Identifying Data Quality Issues21st November 2020
Common Causes of Data Quality Issues
Most often your data came from somewhere else before it was in your database. During transfers, data can get lost or modified in ways that make it unusable. If databases are mapped using old data structures or conversions, the data in the new database will be incorrect. Often users do not see what is what is actually being stored, so the data structure and mapping between the old and new databases are often the culprit for errors in the data.
Merging Databases and Other System Consolidations
When you phase out or combine an old system, a poorly planned merge can leave you with little time to plan or prevent errors. As the data is moving into a non-empty database, there is little flexibility for changes in the data structure. Often data will not fit in with the new structure, and duplicates and conflicts will result.
Manual Data Entry
Much data is typed into databases by people, and mistakes are inevitable. People misspell entries, use the wrong format for a field, enter data into the wrong box, or input the wrong value. Because these errors are not systematic, they can be difficult to trace or correct.
A batch feed carries large volumes of data, and any problem in it can cause issues magnified by future feeds. The problems may accumulate and become difficult to track down and fix. If an error finds its way into the source system, it can flow through the batch feeds and go unnoticed.
Real Time Interfaces
The problem with data exchanged through real-time interfaces is that there is little time to verify that the data is accurate. There are typically multiple points in the capture process where real time data can be corrupted or lost. The data comes in small packets, and can be incorrect, leaving you with unreliable data.
Disconnect Between Data Priorities with Business Priorities
Data priorities and business priorities should be in alignment. Avoid collecting and managing data that is not important to your business and which can corrupt other data elements. Prioritize data that is important to the business, and keeping the quality of that data high.
Before You Start a Data Cleaning Process, Make a Plan
Audit and Organize the Data
Understanding your data before cleaning improves the efficiency of your project and reduces the time and cost of data cleaning. Understand the purpose, location, flow, and workflows of your data before you start.

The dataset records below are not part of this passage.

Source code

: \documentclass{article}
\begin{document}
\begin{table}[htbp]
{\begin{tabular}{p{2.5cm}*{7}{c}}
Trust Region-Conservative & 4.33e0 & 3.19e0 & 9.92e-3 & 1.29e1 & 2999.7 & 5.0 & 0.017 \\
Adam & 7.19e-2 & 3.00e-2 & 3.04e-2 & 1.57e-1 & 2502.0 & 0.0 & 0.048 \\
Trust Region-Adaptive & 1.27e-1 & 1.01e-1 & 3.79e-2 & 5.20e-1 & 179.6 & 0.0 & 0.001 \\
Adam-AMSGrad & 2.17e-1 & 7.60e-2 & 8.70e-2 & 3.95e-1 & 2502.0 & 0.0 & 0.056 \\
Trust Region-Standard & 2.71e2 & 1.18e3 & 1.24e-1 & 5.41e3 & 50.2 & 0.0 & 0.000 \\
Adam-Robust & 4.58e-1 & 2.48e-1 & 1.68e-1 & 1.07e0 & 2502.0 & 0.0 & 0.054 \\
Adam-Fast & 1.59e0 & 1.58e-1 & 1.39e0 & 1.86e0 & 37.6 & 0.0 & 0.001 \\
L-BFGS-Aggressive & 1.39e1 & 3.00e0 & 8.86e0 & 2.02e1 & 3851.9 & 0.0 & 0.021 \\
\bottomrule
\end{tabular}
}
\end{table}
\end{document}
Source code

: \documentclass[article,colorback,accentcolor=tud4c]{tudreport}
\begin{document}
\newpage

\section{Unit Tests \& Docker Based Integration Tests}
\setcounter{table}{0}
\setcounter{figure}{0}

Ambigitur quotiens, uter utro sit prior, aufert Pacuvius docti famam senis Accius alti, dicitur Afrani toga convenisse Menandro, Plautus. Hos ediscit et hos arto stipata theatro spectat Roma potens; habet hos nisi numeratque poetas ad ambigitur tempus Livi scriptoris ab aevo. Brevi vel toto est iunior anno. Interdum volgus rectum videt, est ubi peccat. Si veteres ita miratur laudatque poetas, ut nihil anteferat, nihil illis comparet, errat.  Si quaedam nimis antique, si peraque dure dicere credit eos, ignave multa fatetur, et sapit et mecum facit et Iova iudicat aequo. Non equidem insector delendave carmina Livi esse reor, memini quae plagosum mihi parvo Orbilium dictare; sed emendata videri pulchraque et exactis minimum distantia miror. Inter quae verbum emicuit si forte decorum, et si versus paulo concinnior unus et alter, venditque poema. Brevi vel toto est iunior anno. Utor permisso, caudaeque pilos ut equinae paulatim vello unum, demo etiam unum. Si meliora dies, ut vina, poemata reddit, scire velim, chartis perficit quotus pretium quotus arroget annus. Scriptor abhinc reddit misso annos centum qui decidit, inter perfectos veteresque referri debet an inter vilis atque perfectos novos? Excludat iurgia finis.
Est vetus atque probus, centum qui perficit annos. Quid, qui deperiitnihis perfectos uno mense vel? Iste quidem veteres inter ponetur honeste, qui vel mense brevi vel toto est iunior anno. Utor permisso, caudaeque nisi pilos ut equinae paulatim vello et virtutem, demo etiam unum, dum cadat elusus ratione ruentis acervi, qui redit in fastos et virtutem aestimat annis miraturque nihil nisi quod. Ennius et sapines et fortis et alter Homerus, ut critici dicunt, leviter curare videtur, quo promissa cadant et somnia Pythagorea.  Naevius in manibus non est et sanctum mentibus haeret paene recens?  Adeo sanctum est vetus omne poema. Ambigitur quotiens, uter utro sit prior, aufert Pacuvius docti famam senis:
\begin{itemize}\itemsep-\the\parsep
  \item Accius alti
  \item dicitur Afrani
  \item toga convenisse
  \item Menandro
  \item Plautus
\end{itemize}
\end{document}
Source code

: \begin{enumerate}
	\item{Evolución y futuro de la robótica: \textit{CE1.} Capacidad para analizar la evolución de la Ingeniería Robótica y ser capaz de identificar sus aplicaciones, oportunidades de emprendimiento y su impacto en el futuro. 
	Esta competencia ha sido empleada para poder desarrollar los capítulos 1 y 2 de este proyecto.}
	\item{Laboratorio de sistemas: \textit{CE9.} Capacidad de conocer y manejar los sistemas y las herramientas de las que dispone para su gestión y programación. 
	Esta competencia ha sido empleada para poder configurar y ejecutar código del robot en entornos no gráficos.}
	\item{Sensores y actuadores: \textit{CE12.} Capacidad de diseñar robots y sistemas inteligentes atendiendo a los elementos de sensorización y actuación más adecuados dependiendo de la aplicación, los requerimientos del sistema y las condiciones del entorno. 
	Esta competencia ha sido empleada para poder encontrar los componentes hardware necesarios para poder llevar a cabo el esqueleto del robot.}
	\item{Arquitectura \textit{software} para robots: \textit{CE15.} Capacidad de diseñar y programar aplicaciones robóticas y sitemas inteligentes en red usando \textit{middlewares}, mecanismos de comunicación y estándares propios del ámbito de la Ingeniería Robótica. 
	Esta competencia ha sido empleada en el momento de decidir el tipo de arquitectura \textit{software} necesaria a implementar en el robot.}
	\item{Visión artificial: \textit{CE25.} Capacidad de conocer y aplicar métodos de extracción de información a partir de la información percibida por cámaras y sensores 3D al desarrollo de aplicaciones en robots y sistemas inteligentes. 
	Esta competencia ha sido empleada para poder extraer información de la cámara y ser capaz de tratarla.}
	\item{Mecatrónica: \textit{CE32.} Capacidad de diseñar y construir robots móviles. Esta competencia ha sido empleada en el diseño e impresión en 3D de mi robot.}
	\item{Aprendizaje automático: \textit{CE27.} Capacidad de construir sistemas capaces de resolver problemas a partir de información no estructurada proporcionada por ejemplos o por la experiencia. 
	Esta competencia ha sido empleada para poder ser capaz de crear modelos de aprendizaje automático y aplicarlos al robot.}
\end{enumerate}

Document Data Quality Requirements and Define Rules for Measuring Quality
Create a reference for success, and targets to keep the project in check along the way. Set statistical checks on the data, and set a standard of quality control and completeness.
Create a Strategy
Outline a plan for your data quality that supports ongoing operations and data management. Identify the data sets that meet your quality standard, and the data sets that need to be cleaned. Identify possible solutions with a plan for implementation. Your general plan should be to define, identify, correct, and document data errors, and modify procedures to avoid errors in the future.
Identify and Correct Errors in Data The method to error detection will depend on the database and the dataset you are using. Depending on your team and the issues you have encountered, there are a variety of free or open source tools or services and enterprise solutions for cleaning your data. The pandas python library is an open-source software library for data manipulation and analysis. You can use CSVKit for converting and working with CSV files. R is a popular system for data cleaning, and features such as R plyr, Reshape2 or ggplot2 can be used for cleaning data. Trifacta Data Wrangler, Informatica and Trillium Software are among a few of the companies that offer data cleaning services.
Data is one of the most important part of any marketing platform. Without accurate, complete, consistent and current data marketers will have a hard time emailing different segments, improving marketing performance, optimizing campaigns and analysing past performances. But how do you identify data quality issues inside your own Marketing Automation Tool?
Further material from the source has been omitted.